*** Opening Dataset records ***
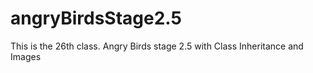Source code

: # angryBirdsStage2.5
This is the 26th class. Angry Birds stage 2.5 with Class Inheritance and Images
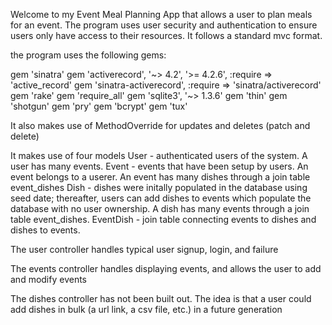 Welcome to my Event Meal Planning App that allows a user to plan meals for an event. 
The program uses user security and authentication to ensure users only have access to their resources.
It follows a standard mvc format.

the program uses the following gems:

gem 'sinatra'
gem 'activerecord', '~> 4.2', '>= 4.2.6', :require => 'active_record'
gem 'sinatra-activerecord', :require => 'sinatra/activerecord'
gem 'rake'
gem 'require_all'
gem 'sqlite3', '~> 1.3.6'
gem 'thin'
gem 'shotgun'
gem 'pry'
gem 'bcrypt'
gem 'tux'

It also makes use of MethodOverride for updates and deletes (patch and delete)

It makes use of four models
User - authenticated users of the system. A user has many events.
Event - events that have been setup by users. An event belongs to a userer. An event has many dishes through a join table event_dishes
Dish - dishes were initally populated in the database using seed date; thereafter, users can add dishes to events which populate the database with no user ownership. A dish has many events through a join table event_dishes.
EventDish - join table connecting events to dishes and dishes to events.

The user controller handles typical user signup, login, and failure

The events controller handles displaying events, and allows the user to add and modify events

The dishes controller has not been built out. The idea is that a user could add dishes in bulk (a url link, a csv file, etc.) in a future generation
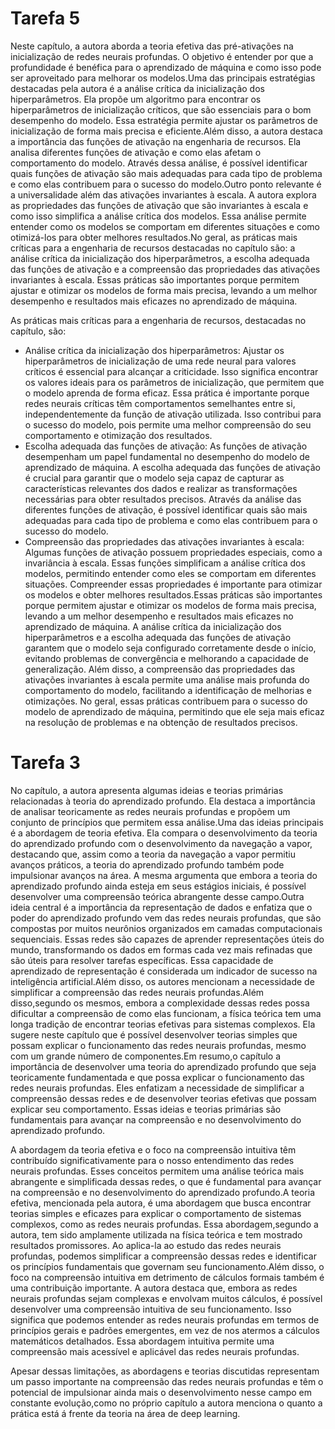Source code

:# Tarefa 5
Neste capítulo, a autora aborda a teoria efetiva das pré-ativações na inicialização de redes neurais profundas. O objetivo é entender por que a profundidade é benéfica para o aprendizado de máquina e como isso pode ser aproveitado para melhorar os modelos.Uma das principais estratégias destacadas pela autora é a análise crítica da inicialização dos hiperparâmetros. Ela propõe um algoritmo para encontrar os hiperparâmetros de inicialização críticos, que são essenciais para o bom desempenho do modelo. Essa estratégia permite ajustar os parâmetros de inicialização de forma mais precisa e eficiente.Além disso, a autora destaca a importância das funções de ativação na engenharia de recursos. Ela analisa diferentes funções de ativação e como elas afetam o comportamento do modelo. Através dessa análise, é possível identificar quais funções de ativação são mais adequadas para cada tipo de problema e como elas contribuem para o sucesso do modelo.Outro ponto relevante é a universalidade além das ativações invariantes à escala. A autora explora as propriedades das funções de ativação que são invariantes à escala e como isso simplifica a análise crítica dos modelos. Essa análise permite entender como os modelos se comportam em diferentes situações e como otimizá-los para obter melhores resultados.No geral, as práticas mais críticas para a engenharia de recursos destacadas no capítulo são: a análise crítica da inicialização dos hiperparâmetros, a escolha adequada das funções de ativação e a compreensão das propriedades das ativações invariantes à escala. Essas práticas são importantes porque permitem ajustar e otimizar os modelos de forma mais precisa, levando a um melhor desempenho e resultados mais eficazes no aprendizado de máquina.

As práticas mais críticas para a engenharia de recursos, destacadas no capítulo, são:
  - Análise crítica da inicialização dos hiperparâmetros: Ajustar os hiperparâmetros de inicialização de uma rede neural para valores críticos é essencial para alcançar a criticidade. Isso significa encontrar os valores ideais para os parâmetros de inicialização, que permitem que o modelo aprenda de forma eficaz. Essa prática é importante porque redes neurais críticas têm comportamentos semelhantes entre si, independentemente da função de ativação utilizada. Isso contribui para o sucesso do modelo, pois permite uma melhor compreensão do seu comportamento e otimização dos resultados.
  - Escolha adequada das funções de ativação: As funções de ativação desempenham um papel fundamental no desempenho do modelo de aprendizado de máquina. A escolha adequada das funções de ativação é crucial para garantir que o modelo seja capaz de capturar as características relevantes dos dados e realizar as transformações necessárias para obter resultados precisos. Através da análise das diferentes funções de ativação, é possível identificar quais são mais adequadas para cada tipo de problema e como elas contribuem para o sucesso do modelo.
  - Compreensão das propriedades das ativações invariantes à escala: Algumas funções de ativação possuem propriedades especiais, como a invariância à escala. Essas funções simplificam a análise crítica dos modelos, permitindo entender como eles se comportam em diferentes situações. Compreender essas propriedades é importante para otimizar os modelos e obter melhores resultados.Essas práticas são importantes porque permitem ajustar e otimizar os modelos de forma mais precisa, levando a um melhor desempenho e resultados mais eficazes no aprendizado de máquina. A análise crítica da inicialização dos hiperparâmetros e a escolha adequada das funções de ativação garantem que o modelo seja configurado corretamente desde o início, evitando problemas de convergência e melhorando a capacidade de generalização. Além disso, a compreensão das propriedades das ativações invariantes à escala permite uma análise mais profunda do comportamento do modelo, facilitando a identificação de melhorias e otimizações. No geral, essas práticas contribuem para o sucesso do modelo de aprendizado de máquina, permitindo que ele seja mais eficaz na resolução de problemas e na obtenção de resultados precisos. 

# Tarefa 3

No capítulo, a autora apresenta algumas ideias e teorias primárias relacionadas à teoria do aprendizado profundo. Ela destaca a importância de analisar teoricamente as redes neurais profundas e propõem um conjunto de princípios que permitem essa análise.Uma das ideias principais é a abordagem de teoria efetiva. Ela compara o desenvolvimento da teoria do aprendizado profundo com o desenvolvimento da navegação a vapor, destacando que, assim como a teoria da navegação a vapor permitiu avanços práticos, a teoria do aprendizado profundo também pode impulsionar avanços na área. A mesma argumenta que embora a teoria do aprendizado profundo ainda esteja em seus estágios iniciais, é possível desenvolver uma compreensão teórica abrangente desse campo.Outra ideia central é a importância da representação de dados e enfatiza que o poder do aprendizado profundo vem das redes neurais profundas, que são compostas por muitos neurônios organizados em camadas computacionais sequenciais. Essas redes são capazes de aprender representações úteis do mundo, transformando os dados em formas cada vez mais refinadas que são úteis para resolver tarefas específicas. Essa capacidade de aprendizado de representação é considerada um indicador de sucesso na inteligência artificial.Além disso, os autores mencionam a necessidade de simplificar a compreensão das redes neurais profundas.Além disso,segundo os mesmos, embora a complexidade dessas redes possa dificultar a compreensão de como elas funcionam, a física teórica tem uma longa tradição de encontrar teorias efetivas para sistemas complexos. Ela sugere neste capítulo que é possível desenvolver teorias simples que possam explicar o funcionamento das redes neurais profundas, mesmo com um grande número de componentes.Em resumo,o capítulo a importância de desenvolver uma teoria do aprendizado profundo que seja teoricamente fundamentada e que possa explicar o funcionamento das redes neurais profundas. Eles enfatizam a necessidade de simplificar a compreensão dessas redes e de desenvolver teorias efetivas que possam explicar seu comportamento. Essas ideias e teorias primárias são fundamentais para avançar na compreensão e no desenvolvimento do aprendizado profundo.

A abordagem da teoria efetiva e o foco na compreensão intuitiva têm contribuído significativamente para o nosso entendimento das redes neurais profundas. Esses conceitos permitem uma análise teórica mais abrangente e simplificada dessas redes, o que é fundamental para avançar na compreensão e no desenvolvimento do aprendizado profundo.A teoria efetiva, mencionada pela autora, é uma abordagem que busca encontrar teorias simples e eficazes para explicar o comportamento de sistemas complexos, como as redes neurais profundas. Essa abordagem,segundo a autora, tem sido amplamente utilizada na física teórica e tem mostrado resultados promissores. Ao aplica-la ao estudo das redes neurais profundas, podemos simplificar a compreensão dessas redes e identificar os princípios fundamentais que governam seu funcionamento.Além disso, o foco na compreensão intuitiva em detrimento de cálculos formais também é uma contribuição importante. A autora destaca  que, embora as redes neurais profundas sejam complexas e envolvam muitos cálculos, é possível desenvolver uma compreensão intuitiva de seu funcionamento. Isso significa que podemos entender as redes neurais profundas em termos de princípios gerais e padrões emergentes, em vez de nos atermos a cálculos matemáticos detalhados. Essa abordagem intuitiva permite uma compreensão mais acessível e aplicável das redes neurais profundas.

Apesar dessas limitações, as abordagens e teorias discutidas representam um passo importante na compreensão das redes neurais profundas e têm o potencial de impulsionar ainda mais o desenvolvimento nesse campo em constante evolução,como no próprio capítulo a autora menciona o quanto a prática está á frente da teoria na área de deep learning.





   



   
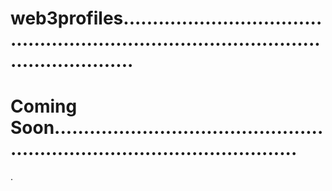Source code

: # web3profiles............................................................................................................
# Coming Soon...............................................................................................
.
*** Closing Dataset records ***
* [What the exercise asks]
Which lines of the data include the string "uses"? Find them and copy each one.

* [Finished exercise]
The program uses user security and authentication to ensure users only have access to their resources.
the program uses the following gems:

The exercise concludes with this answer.